您好,使用默认的例子训练的话会有这个问题么 https://github.com/PaddlePaddle/PaddleNLP/tree/develop/model_zoo/uie#%E8%AE%AD%E7%BB%83%E5%AE%9A%E5%88%B6
默认例子是指使用默认数据集的意思吗?目前我这边是load_dataset报的错。 train_ds = load_dataset(reader, data_path="data/doccano_data/train.txt", max_seq_len=512, lazy=False) 有没有办法在加载数据集的时候遇到有问题的数据集就跳过,类似于try的功能。

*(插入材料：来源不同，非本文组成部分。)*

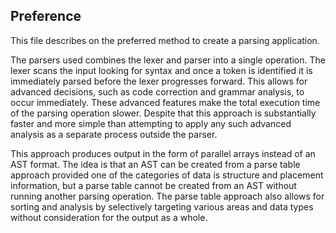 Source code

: ## Preference 

This file describes on the preferred method to create a parsing application.

The parsers used combines the lexer and parser into a single operation. The lexer scans the input looking for syntax and once a token is identified it is immediately parsed before the lexer progresses forward. This allows for advanced decisions, such as code correction and grammar analysis, to occur immediately. These advanced features make the total execution time of the parsing operation slower. Despite that this approach is substantially faster and more simple than attempting to apply any such advanced analysis as a separate process outside the parser.

This approach produces output in the form of parallel arrays instead of an AST format. The idea is that an AST can be created from a parse table approach provided one of the categories of data is structure and placement information, but a parse table cannot be created from an AST without running another parsing operation. The parse table approach also allows for sorting and analysis by selectively targeting various areas and data types without consideration for the output as a whole. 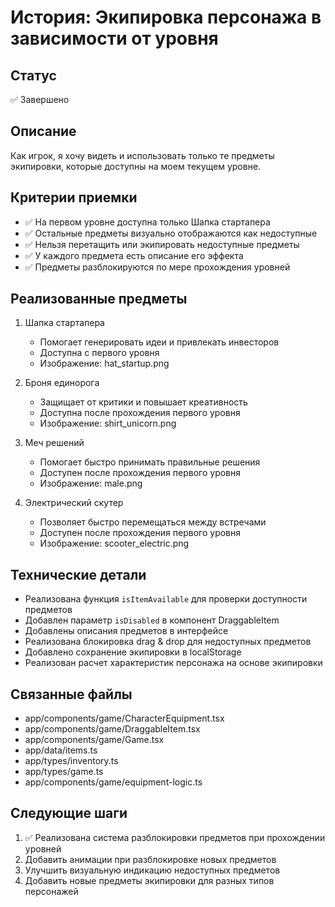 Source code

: # История: Экипировка персонажа в зависимости от уровня

## Статус
✅ Завершено

## Описание
Как игрок, я хочу видеть и использовать только те предметы экипировки, которые доступны на моем текущем уровне.

## Критерии приемки
- ✅ На первом уровне доступна только Шапка стартапера
- ✅ Остальные предметы визуально отображаются как недоступные
- ✅ Нельзя перетащить или экипировать недоступные предметы
- ✅ У каждого предмета есть описание его эффекта
- ✅ Предметы разблокируются по мере прохождения уровней

## Реализованные предметы
1. Шапка стартапера
   - Помогает генерировать идеи и привлекать инвесторов
   - Доступна с первого уровня
   - Изображение: hat_startup.png

2. Броня единорога
   - Защищает от критики и повышает креативность
   - Доступна после прохождения первого уровня
   - Изображение: shirt_unicorn.png

3. Меч решений
   - Помогает быстро принимать правильные решения
   - Доступен после прохождения первого уровня
   - Изображение: male.png

4. Электрический скутер
   - Позволяет быстро перемещаться между встречами
   - Доступен после прохождения первого уровня
   - Изображение: scooter_electric.png

## Технические детали
- Реализована функция `isItemAvailable` для проверки доступности предметов
- Добавлен параметр `isDisabled` в компонент DraggableItem
- Добавлены описания предметов в интерфейсе
- Реализована блокировка drag & drop для недоступных предметов
- Добавлено сохранение экипировки в localStorage
- Реализован расчет характеристик персонажа на основе экипировки

## Связанные файлы
- app/components/game/CharacterEquipment.tsx
- app/components/game/DraggableItem.tsx
- app/components/game/Game.tsx
- app/data/items.ts
- app/types/inventory.ts
- app/types/game.ts
- app/components/game/equipment-logic.ts

## Следующие шаги
1. ✅ Реализована система разблокировки предметов при прохождении уровней
2. Добавить анимации при разблокировке новых предметов
3. Улучшить визуальную индикацию недоступных предметов
4. Добавить новые предметы экипировки для разных типов персонажей  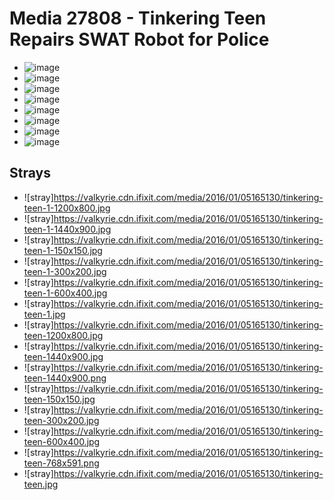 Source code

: # Media 27808 - Tinkering Teen Repairs SWAT Robot for Police

- ![image](https://valkyrie.cdn.ifixit.com/media/2016/01/05165130/tinkering-teen.png)
- ![image](https://valkyrie.cdn.ifixit.com/media/2016/01/05165130/tinkering-teen-150x150.png)
- ![image](https://valkyrie.cdn.ifixit.com/media/2016/01/05165130/tinkering-teen-300x200.png)
- ![image](https://valkyrie.cdn.ifixit.com/media/2016/01/05165130/tinkering-teen-600x400.png)
- ![image](https://valkyrie.cdn.ifixit.com/media/2016/01/05165130/tinkering-teen-1200x800.png)
- ![image](https://valkyrie.cdn.ifixit.com/media/2016/01/05165130/tinkering-teen-768x512.png)
- ![image](https://valkyrie.cdn.ifixit.com/media/2016/01/05165130/tinkering-teen-324x216.png)
- ![image](https://valkyrie.cdn.ifixit.com/media/2016/01/05165130/tinkering-teen-450x300.png)

## Strays
- ![stray]https://valkyrie.cdn.ifixit.com/media/2016/01/05165130/tinkering-teen-1-1200x800.jpg
- ![stray]https://valkyrie.cdn.ifixit.com/media/2016/01/05165130/tinkering-teen-1-1440x900.jpg
- ![stray]https://valkyrie.cdn.ifixit.com/media/2016/01/05165130/tinkering-teen-1-150x150.jpg
- ![stray]https://valkyrie.cdn.ifixit.com/media/2016/01/05165130/tinkering-teen-1-300x200.jpg
- ![stray]https://valkyrie.cdn.ifixit.com/media/2016/01/05165130/tinkering-teen-1-600x400.jpg
- ![stray]https://valkyrie.cdn.ifixit.com/media/2016/01/05165130/tinkering-teen-1.jpg
- ![stray]https://valkyrie.cdn.ifixit.com/media/2016/01/05165130/tinkering-teen-1200x800.jpg
- ![stray]https://valkyrie.cdn.ifixit.com/media/2016/01/05165130/tinkering-teen-1440x900.jpg
- ![stray]https://valkyrie.cdn.ifixit.com/media/2016/01/05165130/tinkering-teen-1440x900.png
- ![stray]https://valkyrie.cdn.ifixit.com/media/2016/01/05165130/tinkering-teen-150x150.jpg
- ![stray]https://valkyrie.cdn.ifixit.com/media/2016/01/05165130/tinkering-teen-300x200.jpg
- ![stray]https://valkyrie.cdn.ifixit.com/media/2016/01/05165130/tinkering-teen-600x400.jpg
- ![stray]https://valkyrie.cdn.ifixit.com/media/2016/01/05165130/tinkering-teen-768x591.png
- ![stray]https://valkyrie.cdn.ifixit.com/media/2016/01/05165130/tinkering-teen.jpg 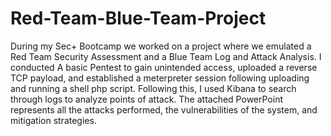 # Red-Team-Blue-Team-Project
During my Sec+ Bootcamp we worked on a project where we emulated a Red Team Security Assessment and a Blue Team Log and Attack Analysis. 
I conducted A basic Pentest to gain unintended access, uploaded a reverse TCP payload, and established a meterpreter session following uploading and running a shell php script. 
Following this, I used Kibana to search through logs to analyze points of attack. 
The attached PowerPoint represents all the attacks performed, the vulnerabilities of the system, and mitigation strategies.

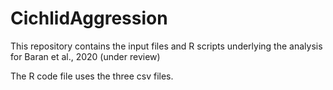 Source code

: # CichlidAggression
This repository contains the input files and R scripts underlying the analysis for Baran et al., 2020 (under review)

The R code file uses the three csv files. 

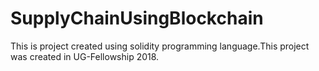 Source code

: # SupplyChainUsingBlockchain
This is project created using solidity programming language.This project was created in UG-Fellowship 2018. 


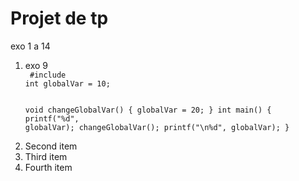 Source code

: # Projet de tp 
exo 1 a 14
<ol>
  <li>exo 9</li>
 <code> #include <stdio.h>
int globalVar = 10;

void changeGlobalVar()
{
    globalVar = 20;
}
int main()
{
    printf("%d", globalVar);
    changeGlobalVar();
    printf("\n%d", globalVar);
   }</code>
  <li>Second item</li>
  <li>Third item</li>
  <li>Fourth item</li>
</ol>
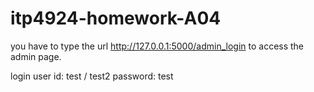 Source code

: # itp4924-homework-A04
you have to type the url http://127.0.0.1:5000/admin_login to access the admin page.

login user id: test / test2
password: test
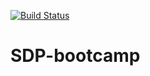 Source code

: [![Build Status](https://travis-ci.org/Gondolav/SDP-bootcamp.svg?branch=master)](https://travis-ci.org/Gondolav/SDP-bootcamp)

# SDP-bootcamp
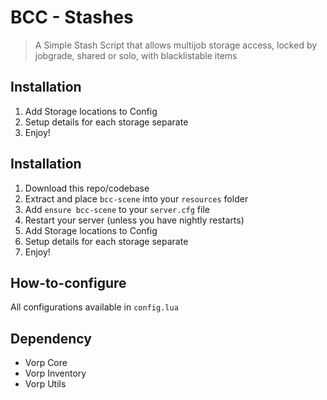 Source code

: # BCC - Stashes

> A Simple Stash Script that allows multijob storage access, locked by jobgrade, shared or solo, with blacklistable items

## Installation
1. Add Storage locations to Config
2. Setup details for each storage separate
3. Enjoy!

## Installation
1. Download this repo/codebase
2. Extract and place `bcc-scene` into your `resources` folder
3. Add `ensure bcc-scene` to your `server.cfg` file
4. Restart your server (unless you have nightly restarts)
5.  Add Storage locations to Config
6.   Setup details for each storage separate
7.   Enjoy!

## How-to-configure
All configurations available in `config.lua`

 ## Dependency
 - Vorp Core
 - Vorp Inventory
 - Vorp Utils
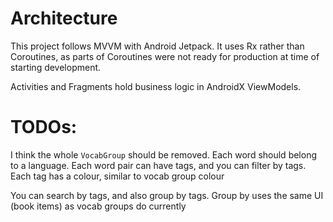 # Architecture

This project follows MVVM with Android Jetpack.
It uses Rx rather than Coroutines,
as parts of Coroutines were not ready for production at time of starting development.

Activities and Fragments hold business logic in AndroidX ViewModels.

# TODOs:

I think the whole `VocabGroup` should be removed. Each word should belong to a language.
Each word pair can have tags, and you can filter by tags.
Each tag has a colour, similar to vocab group colour

You can search by tags, and also group by tags. Group by uses the same UI (book items) as vocab groups do currently
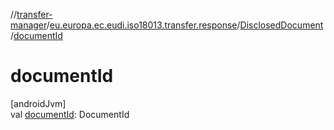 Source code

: //[transfer-manager](../../../index.md)/[eu.europa.ec.eudi.iso18013.transfer.response](../index.md)/[DisclosedDocument](index.md)/[documentId](document-id.md)

# documentId

[androidJvm]\
val [documentId](document-id.md): DocumentId
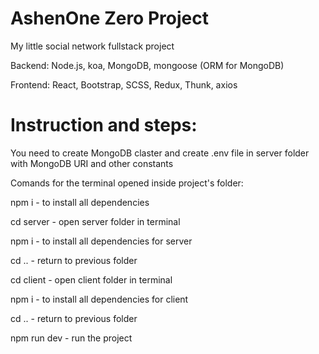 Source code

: # AshenOne Zero Project 

My little social network fullstack project

Backend: Node.js, koa, MongoDB, mongoose (ORM for MongoDB)

Frontend: React, Bootstrap, SCSS, Redux, Thunk, axios

# Instruction and steps:

You need to create MongoDB claster and create .env file in server folder with MongoDB URI and other constants

Comands for the terminal opened inside project's folder:

npm i - to install all dependencies

cd server - open server folder in terminal

npm i - to install all dependencies for server

cd .. - return to previous folder

cd client - open client folder in terminal

npm i - to install all dependencies for client

cd .. - return to previous folder

npm run dev - run the project
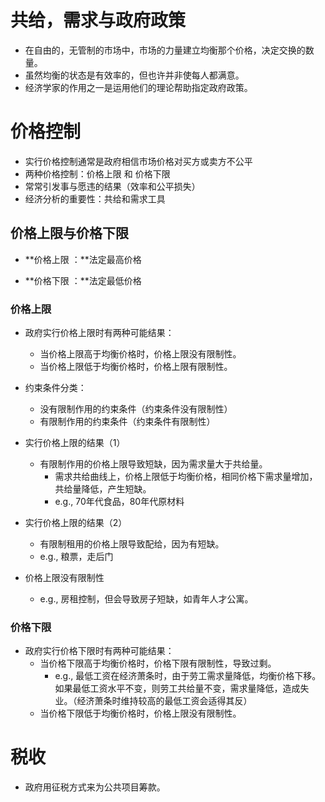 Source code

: # 共给，需求与政府政策

- 在自由的，无管制的市场中，市场的力量建立均衡那个价格，决定交换的数量。
- 虽然均衡的状态是有效率的，但也许并非使每人都满意。
- 经济学家的作用之一是运用他们的理论帮助指定政府政策。

# 价格控制

- 实行价格控制通常是政府相信市场价格对买方或卖方不公平
- 两种价格控制：价格上限 和 价格下限
- 常常引发事与愿违的结果（效率和公平损失）
- 经济分析的重要性：共给和需求工具

## 价格上限与价格下限

- **价格上限 ：**法定最高价格

- **价格下限 ：**法定最低价格

### 价格上限

- 政府实行价格上限时有两种可能结果：
  - 当价格上限高于均衡价格时，价格上限没有限制性。
  - 当价格上限低于均衡价格时，价格上限有限制性。
- 约束条件分类：
  - 没有限制作用的约束条件（约束条件没有限制性）
  - 有限制作用的约束条件（约束条件有限制性）
- 实行价格上限的结果（1）
  - 有限制作用的价格上限导致短缺，因为需求量大于共给量。
    - 需求共给曲线上，价格上限低于均衡价格，相同价格下需求量增加，共给量降低，产生短缺。
    - e.g., 70年代食品，80年代原材料

- 实行价格上限的结果（2）
  - 有限制租用的价格上限导致配给，因为有短缺。
  - e.g., 粮票，走后门
- 价格上限没有限制性
  - e.g., 房租控制，但会导致房子短缺，如青年人才公寓。

### 价格下限

- 政府实行价格下限时有两种可能结果：
  - 当价格下限高于均衡价格时，价格下限有限制性，导致过剩。
    - e.g., 最低工资在经济萧条时，由于劳工需求量降低，均衡价格下移。如果最低工资水平不变，则劳工共给量不变，需求量降低，造成失业。（经济萧条时维持较高的最低工资会适得其反）
  - 当价格下限低于均衡价格时，价格上限没有限制性。

# 税收

- 政府用征税方式来为公共项目筹款。

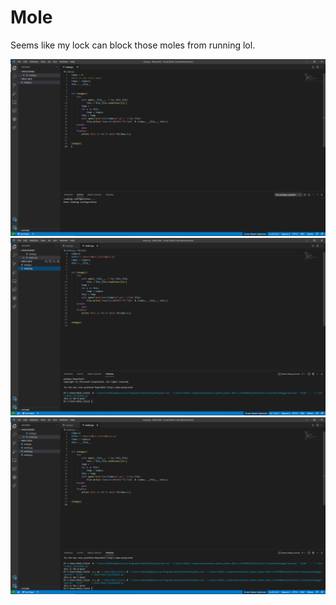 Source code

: # Mole
Seems like my lock can block those moles from running lol.

<img src='https://github.com/DAF201/Mole/blob/main/Screenshot%20(395).png'>

<img src='https://github.com/DAF201/Mole/blob/main/Screenshot%20(396).png'>

<img src='https://github.com/DAF201/Mole/blob/main/Screenshot%20(397).png'>
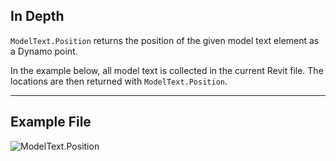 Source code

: ## In Depth
`ModelText.Position` returns the position of the given model text element as a Dynamo point.

In the example below, all model text is collected in the current Revit file. The locations are then returned with `ModelText.Position`.
___
## Example File

![ModelText.Position](./Revit.Elements.ModelText.Position_img.jpg) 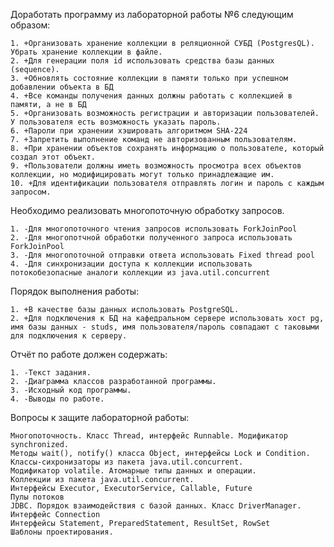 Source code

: Доработать программу из лабораторной работы №6 следующим образом:

    1. +Организовать хранение коллекции в реляционной СУБД (PostgresQL). Убрать хранение коллекции в файле.
    2. +Для генерации поля id использовать средства базы данных (sequence).
    3. +Обновлять состояние коллекции в памяти только при успешном добавлении объекта в БД
    4. +Все команды получения данных должны работать с коллекцией в памяти, а не в БД
    5. +Организовать возможность регистрации и авторизации пользователей. У пользователя есть возможность указать пароль.
    6. +Пароли при хранении хэшировать алгоритмом SHA-224
    7. +Запретить выполнение команд не авторизованным пользователям.
    8. +При хранении объектов сохранять информацию о пользователе, который создал этот объект.
    9. +Пользователи должны иметь возможность просмотра всех объектов коллекции, но модифицировать могут только принадлежащие им.
    10. +Для идентификации пользователя отправлять логин и пароль с каждым запросом.

Необходимо реализовать многопоточную обработку запросов.

    1. -Для многопоточного чтения запросов использовать ForkJoinPool
    2. -Для многопотчной обработки полученного запроса использовать ForkJoinPool
    3. -Для многопоточной отправки ответа использовать Fixed thread pool
    4. -Для синхронизации доступа к коллекции использовать потокобезопасные аналоги коллекции из java.util.concurrent

Порядок выполнения работы:

    1. +В качестве базы данных использовать PostgreSQL.
    2. +Для подключения к БД на кафедральном сервере использовать хост pg, имя базы данных - studs, имя пользователя/пароль совпадают с таковыми для подключения к серверу.

Отчёт по работе должен содержать:

    1. -Текст задания.
    2. -Диаграмма классов разработанной программы.
    3. -Исходный код программы.
    4. -Выводы по работе.

Вопросы к защите лабораторной работы:

    Многопоточность. Класс Thread, интерфейс Runnable. Модификатор synchronized.
    Методы wait(), notify() класса Object, интерфейсы Lock и Condition.
    Классы-сихронизаторы из пакета java.util.concurrent.
    Модификатор volatile. Атомарные типы данных и операции.
    Коллекции из пакета java.util.concurrent.
    Интерфейсы Executor, ExecutorService, Callable, Future
    Пулы потоков
    JDBC. Порядок взаимодействия с базой данных. Класс DriverManager. Интерфейс Connection
    Интерфейсы Statement, PreparedStatement, ResultSet, RowSet
    Шаблоны проектирования.
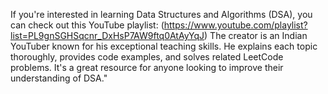 If you're interested in learning Data Structures and Algorithms (DSA), you can check out this YouTube playlist: (https://www.youtube.com/playlist?list=PL9gnSGHSqcnr_DxHsP7AW9ftq0AtAyYqJ)
The creator is an Indian YouTuber known for his exceptional teaching skills.
He explains each topic thoroughly, provides code examples, and solves related LeetCode problems.
It's a great resource for anyone looking to improve their understanding of DSA."
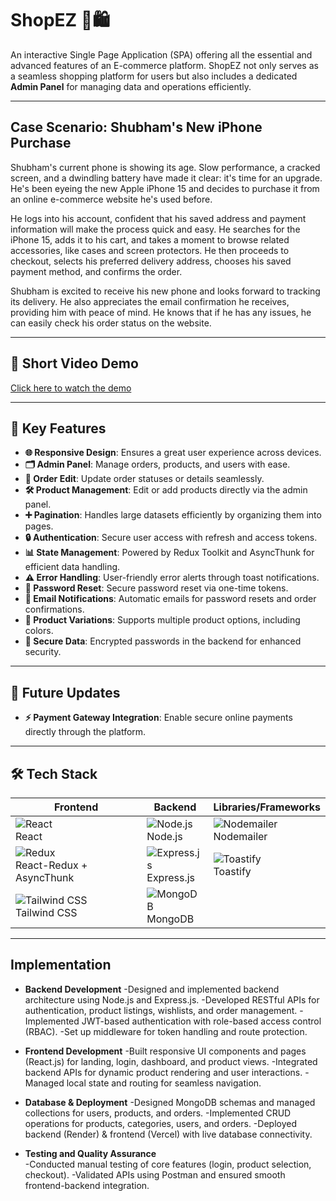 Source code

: # ShopEZ 🏢🛍️
An interactive Single Page Application (SPA) offering all the essential and advanced features of an E-commerce platform. ShopEZ not only serves as a seamless shopping platform for users but also includes a dedicated **Admin Panel** for managing data and operations efficiently.

---

## Case Scenario: Shubham's New iPhone Purchase

Shubham's current phone is showing its age. Slow performance, a cracked screen, and a dwindling battery have made it clear: it's time for an upgrade. He's been eyeing the new Apple iPhone 15 and decides to purchase it from an online e-commerce website he's used before.

He logs into his account, confident that his saved address and payment information will make the process quick and easy. He searches for the iPhone 15, adds it to his cart, and takes a moment to browse related accessories, like cases and screen protectors. He then proceeds to checkout, selects his preferred delivery address, chooses his saved payment method, and confirms the order.

Shubham is excited to receive his new phone and looks forward to tracking its delivery. He also appreciates the email confirmation he receives, providing him with peace of mind. He knows that if he has any issues, he can easily check his order status on the website.

---


## 🎥 Short Video Demo
[Click here to watch the demo](https://1drv.ms/v/c/b25df13dba5dccba/EXZzVW8zws9IgbqTiEvvK1sBhecsAUjHgqVsgtVF2LuKaA)

---

## 🔑 Key Features

- **🌐 Responsive Design**: Ensures a great user experience across devices.
- **🗂️ Admin Panel**: Manage orders, products, and users with ease.
- **🔄 Order Edit**: Update order statuses or details seamlessly.
- **🛠️ Product Management**: Edit or add products directly via the admin panel.
- **➕ Pagination**: Handles large datasets efficiently by organizing them into pages.
- **🔒 Authentication**: Secure user access with refresh and access tokens.
- **📊 State Management**: Powered by Redux Toolkit and AsyncThunk for efficient data handling.
- **⚠️ Error Handling**: User-friendly error alerts through toast notifications.
- **🔐 Password Reset**: Secure password reset via one-time tokens.
- **📧 Email Notifications**: Automatic emails for password resets and order confirmations.
- **🎨 Product Variations**: Supports multiple product options, including colors.
- **🔑 Secure Data**: Encrypted passwords in the backend for enhanced security.

---
## 🚀 Future Updates

- **⚡ Payment Gateway Integration**: Enable secure online payments directly through the platform.

---

## 🛠️ Tech Stack


| **Frontend**            | **Backend**             | **Libraries/Frameworks** |
|--------------------------|-------------------------|---------------------------|
| ![React](https://img.shields.io/badge/-React-61DAFB?logo=react&logoColor=white&style=for-the-badge)<br>React | ![Node.js](https://img.shields.io/badge/-Node.js-339933?logo=node.js&logoColor=white&style=for-the-badge)<br>Node.js | ![Nodemailer](https://img.shields.io/badge/-Nodemailer-green?logo=mail.ru&logoColor=white&style=for-the-badge)<br>Nodemailer |
| ![Redux](https://img.shields.io/badge/-Redux-764ABC?logo=redux&logoColor=white&style=for-the-badge)<br>React-Redux + AsyncThunk | ![Express.js](https://img.shields.io/badge/-Express.js-000000?logo=express&logoColor=white&style=for-the-badge)<br>Express.js | ![Toastify](https://img.shields.io/badge/-Toastify-ff8c00?logo=javascript&logoColor=white&style=for-the-badge)<br>Toastify |
| ![Tailwind CSS](https://img.shields.io/badge/-Tailwind%20CSS-06B6D4?logo=tailwind-css&logoColor=white&style=for-the-badge)<br>Tailwind CSS | ![MongoDB](https://img.shields.io/badge/-MongoDB-47A248?logo=mongodb&logoColor=white&style=for-the-badge)<br>MongoDB | |



---


## Implementation
- **Backend Development**
 -Designed and implemented backend architecture using Node.js and Express.js.
 -Developed RESTful APIs for authentication, product listings, wishlists, and order management.
 -Implemented JWT-based authentication with role-based access control (RBAC).
 -Set up middleware for token handling and route protection.

- **Frontend Development**
 -Built responsive UI components and pages (React.js) for landing, login, dashboard, and product views.
 -Integrated backend APIs for dynamic product rendering and user interactions.
 -Managed local state and routing for seamless navigation.   

- **Database & Deployment**
 -Designed MongoDB schemas and managed collections for users, products, and orders.
 -Implemented CRUD operations for products, categories, users, and orders.
 -Deployed backend (Render) & frontend (Vercel) with live database connectivity.

- **Testing and Quality Assurance**  
 -Conducted manual testing of core features (login, product selection, checkout).
 -Validated APIs using Postman and ensured smooth frontend-backend integration. 




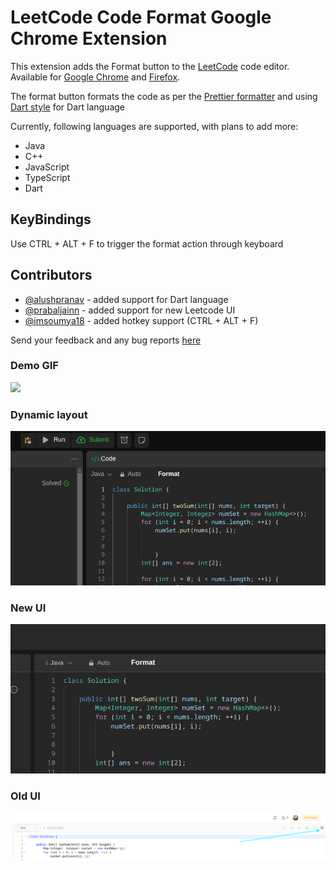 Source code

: # LeetCode Code Format Google Chrome Extension

This extension adds the Format button to the [LeetCode](https://leetcode.com/) code editor. Available for [Google Chrome](https://chrome.google.com/webstore/detail/leetcode-format/imogghebhifnnlgogigikjecilkicfpp) and [Firefox](https://addons.mozilla.org/en-US/firefox/addon/leetcode-format/).


The format button formats the code as per the [Prettier
formatter](https://prettier.io/) and using [Dart style](https://github.com/dart-lang/dart_style) for Dart language

Currently, following languages are supported, with plans to add more:
* Java
* C++
* JavaScript
* TypeScript
* Dart

## KeyBindings

Use CTRL + ALT + F to trigger the format action through keyboard

## Contributors
* [@alushpranav](https://github.com/alushpranav) - added support for Dart language
* [@prabaljainn](https://github.com/prabaljainn) - added support for new Leetcode UI
* [@imsoumya18](https://github.com/imsoumya18) - added hotkey support (CTRL + ALT + F)

Send your feedback and any bug reports [here](https://github.com/madhur/leetcode-format-chrome-extension/issues)

### Demo GIF 

<img src="./images/format-demo.gif">

### Dynamic layout

<img src="./images/dynamic_layout.png">

### New UI

<img src="./images/new_ui.png">

### Old UI

<img src="./images/old_ui.png"> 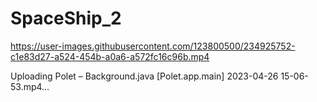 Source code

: # SpaceShip_2
 


https://user-images.githubusercontent.com/123800500/234925752-c1e83d27-a524-454b-a0a6-a572fc16c96b.mp4


Uploading Polet – Background.java [Polet.app.main] 2023-04-26 15-06-53.mp4…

可以在数据读取这里加上try..except捕获下异常数据 https://github.com/PaddlePaddle/PaddleNLP/blob/develop/model_zoo/uie/utils.py#L182
This issue is stale because it has been open for 60 days with no activity. 当前issue 60天内无活动,被标记为stale。
This issue was closed because it has been inactive for 14 days since being marked as stale. 当前issue 被标记为stale已有14天,即将关闭。